### Work to be completed
The answer must be an exact reproduction of the lines from the start of the records below through the line containing "- Cada carpeta", and nothing more.

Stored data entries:
• • • • •

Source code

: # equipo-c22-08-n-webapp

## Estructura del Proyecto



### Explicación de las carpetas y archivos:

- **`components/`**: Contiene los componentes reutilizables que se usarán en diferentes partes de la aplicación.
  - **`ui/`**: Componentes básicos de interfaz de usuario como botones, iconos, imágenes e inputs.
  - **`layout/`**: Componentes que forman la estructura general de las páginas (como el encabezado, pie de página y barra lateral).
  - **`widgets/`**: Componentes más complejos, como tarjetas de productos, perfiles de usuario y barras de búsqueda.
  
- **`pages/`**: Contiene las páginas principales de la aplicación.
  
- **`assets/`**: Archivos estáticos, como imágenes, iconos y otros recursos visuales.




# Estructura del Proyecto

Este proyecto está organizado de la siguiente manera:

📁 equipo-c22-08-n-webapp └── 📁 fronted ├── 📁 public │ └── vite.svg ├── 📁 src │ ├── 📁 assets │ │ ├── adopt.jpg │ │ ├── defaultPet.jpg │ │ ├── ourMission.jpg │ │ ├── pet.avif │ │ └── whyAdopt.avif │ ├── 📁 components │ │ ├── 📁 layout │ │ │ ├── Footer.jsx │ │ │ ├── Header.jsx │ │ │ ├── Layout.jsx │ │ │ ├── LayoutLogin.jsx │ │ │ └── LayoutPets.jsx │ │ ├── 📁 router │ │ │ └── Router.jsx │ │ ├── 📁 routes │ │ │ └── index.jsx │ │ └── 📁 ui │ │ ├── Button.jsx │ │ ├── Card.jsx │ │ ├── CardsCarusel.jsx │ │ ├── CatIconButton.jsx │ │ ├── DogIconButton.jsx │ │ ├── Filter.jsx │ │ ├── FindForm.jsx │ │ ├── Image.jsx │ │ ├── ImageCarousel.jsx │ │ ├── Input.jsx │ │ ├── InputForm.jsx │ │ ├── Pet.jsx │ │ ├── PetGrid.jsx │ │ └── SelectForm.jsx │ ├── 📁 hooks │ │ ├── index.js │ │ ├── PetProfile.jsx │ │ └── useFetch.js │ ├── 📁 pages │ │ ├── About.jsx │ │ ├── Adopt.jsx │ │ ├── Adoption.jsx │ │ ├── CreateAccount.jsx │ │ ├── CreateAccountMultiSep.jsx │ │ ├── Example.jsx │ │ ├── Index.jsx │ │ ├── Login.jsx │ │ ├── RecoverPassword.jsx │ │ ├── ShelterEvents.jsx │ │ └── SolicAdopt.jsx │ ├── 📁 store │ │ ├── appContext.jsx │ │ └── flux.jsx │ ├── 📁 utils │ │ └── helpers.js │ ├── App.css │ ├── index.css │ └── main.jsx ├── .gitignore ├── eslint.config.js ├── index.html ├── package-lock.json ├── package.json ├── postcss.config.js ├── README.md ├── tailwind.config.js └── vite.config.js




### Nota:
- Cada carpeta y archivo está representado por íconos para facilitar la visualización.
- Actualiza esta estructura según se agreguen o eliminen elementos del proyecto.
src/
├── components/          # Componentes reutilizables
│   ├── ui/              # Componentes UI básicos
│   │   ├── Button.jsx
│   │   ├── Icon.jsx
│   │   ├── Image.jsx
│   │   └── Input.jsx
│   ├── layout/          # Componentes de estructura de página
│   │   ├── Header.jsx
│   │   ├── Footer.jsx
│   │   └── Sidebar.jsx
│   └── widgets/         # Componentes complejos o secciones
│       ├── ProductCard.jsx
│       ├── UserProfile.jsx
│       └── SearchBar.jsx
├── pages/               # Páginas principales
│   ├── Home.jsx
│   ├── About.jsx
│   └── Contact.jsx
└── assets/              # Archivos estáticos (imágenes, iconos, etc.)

• • • • •

### Response box
Source code

: # equipo-c22-08-n-webapp

## Estructura del Proyecto



### Explicación de las carpetas y archivos:

- **`components/`**: Contiene los componentes reutilizables que se usarán en diferentes partes de la aplicación.
  - **`ui/`**: Componentes básicos de interfaz de usuario como botones, iconos, imágenes e inputs.
  - **`layout/`**: Componentes que forman la estructura general de las páginas (como el encabezado, pie de página y barra lateral).
  - **`widgets/`**: Componentes más complejos, como tarjetas de productos, perfiles de usuario y barras de búsqueda.
  
- **`pages/`**: Contiene las páginas principales de la aplicación.
  
- **`assets/`**: Archivos estáticos, como imágenes, iconos y otros recursos visuales.




# Estructura del Proyecto

Este proyecto está organizado de la siguiente manera:

📁 equipo-c22-08-n-webapp └── 📁 fronted ├── 📁 public │ └── vite.svg ├── 📁 src │ ├── 📁 assets │ │ ├── adopt.jpg │ │ ├── defaultPet.jpg │ │ ├── ourMission.jpg │ │ ├── pet.avif │ │ └── whyAdopt.avif │ ├── 📁 components │ │ ├── 📁 layout │ │ │ ├── Footer.jsx │ │ │ ├── Header.jsx │ │ │ ├── Layout.jsx │ │ │ ├── LayoutLogin.jsx │ │ │ └── LayoutPets.jsx │ │ ├── 📁 router │ │ │ └── Router.jsx │ │ ├── 📁 routes │ │ │ └── index.jsx │ │ └── 📁 ui │ │ ├── Button.jsx │ │ ├── Card.jsx │ │ ├── CardsCarusel.jsx │ │ ├── CatIconButton.jsx │ │ ├── DogIconButton.jsx │ │ ├── Filter.jsx │ │ ├── FindForm.jsx │ │ ├── Image.jsx │ │ ├── ImageCarousel.jsx │ │ ├── Input.jsx │ │ ├── InputForm.jsx │ │ ├── Pet.jsx │ │ ├── PetGrid.jsx │ │ └── SelectForm.jsx │ ├── 📁 hooks │ │ ├── index.js │ │ ├── PetProfile.jsx │ │ └── useFetch.js │ ├── 📁 pages │ │ ├── About.jsx │ │ ├── Adopt.jsx │ │ ├── Adoption.jsx │ │ ├── CreateAccount.jsx │ │ ├── CreateAccountMultiSep.jsx │ │ ├── Example.jsx │ │ ├── Index.jsx │ │ ├── Login.jsx │ │ ├── RecoverPassword.jsx │ │ ├── ShelterEvents.jsx │ │ └── SolicAdopt.jsx │ ├── 📁 store │ │ ├── appContext.jsx │ │ └── flux.jsx │ ├── 📁 utils │ │ └── helpers.js │ ├── App.css │ ├── index.css │ └── main.jsx ├── .gitignore ├── eslint.config.js ├── index.html ├── package-lock.json ├── package.json ├── postcss.config.js ├── README.md ├── tailwind.config.js └── vite.config.js




### Nota:
- Cada carpeta y archivo está representado por íconos para facilitar la visualización.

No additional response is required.